Hint: In the above question, we have been given an arithmetic sequence whose nth term is to be determined. To find the nth term, we have to use the fact that the nth term of an arithmetic sequence is a linear function of n, so that we can let the nth term of the given sequence as ${{a}_{n}}=bn+c$. Since in this function, we have two unknown variables, $b$ and $c$, we need two equations in terms of these two variables. The two equations can be obtained by substituting the first and the second terms from the given sequence into the assumed function ${{a}_{n}}=bn+c$ for $n=1$ and $n=2$. On solving the two equations obtained, we will get the values of $b$ and $c$, and hence the nth term.
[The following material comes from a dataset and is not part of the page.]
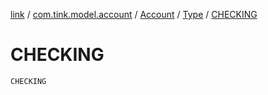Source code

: [link](../../../index.md) / [com.tink.model.account](../../index.md) / [Account](../index.md) / [Type](index.md) / [CHECKING](./-c-h-e-c-k-i-n-g.md)

# CHECKING

`CHECKING`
Complete step by step solution:
The given arithmetic sequence in the above question is $24,32,40,48.....$
We know that the nth term of an arithmetic sequence is a linear function of n. So we can let the nth term of the given arithmetic sequence as
$\Rightarrow {{a}_{n}}=bn+c........\left( i \right)$
In the given sequence, the first term is equal to $24$. Therefore, on substituting $n=1$ and ${{a}_{1}}=24$ in (i) we get
$\begin{align}
  & \Rightarrow 24=b\left( 1 \right)+c \\
 & \Rightarrow b+c=24........\left( ii \right) \\
\end{align}$
Also, in the given sequence, the second term is equal to $32$. Therefore, we substitute $n=2$ and ${{a}_{2}}=32$ in the equation (i) to get
$\begin{align}
  & \Rightarrow 32=b\left( 2 \right)+c \\
 & \Rightarrow 2b+c=32.......\left( iii \right) \\
\end{align}$
Subtracting (iii) from (ii) we get
$\begin{align}
  & \Rightarrow 2b+c-\left( b+c \right)=32-24 \\
 & \Rightarrow 2b+c-b-c=8 \\
 & \Rightarrow b=8 \\
\end{align}$
Substituting this in the equation (ii) we get
$\begin{align}
  & \Rightarrow 8+c=24 \\
 & \Rightarrow c=24-8 \\
 & \Rightarrow c=16 \\
\end{align}$
Substituting the above two values in the equation (i) we finally obtain
$\Rightarrow {{a}_{n}}=8n+16$
Hence, the nth term for the given arithmetic sequence is ${{a}_{n}}=8n+16$.

Note:
We can also use the general term of an AP to find the formula for the nth term of the given sequence, which is given by ${{a}_{n}}=a+\left( n-1 \right)d$. Here $a$ and $d$ are the first term and the common difference of the arithmetic sequence. The coefficient of $n$ in the nth term of an AP is equal to the common difference. Therefore, the value of $b$ in the assumed formula ${{a}_{n}}=bn+c$ can be directly substituted as the common difference of the given AP.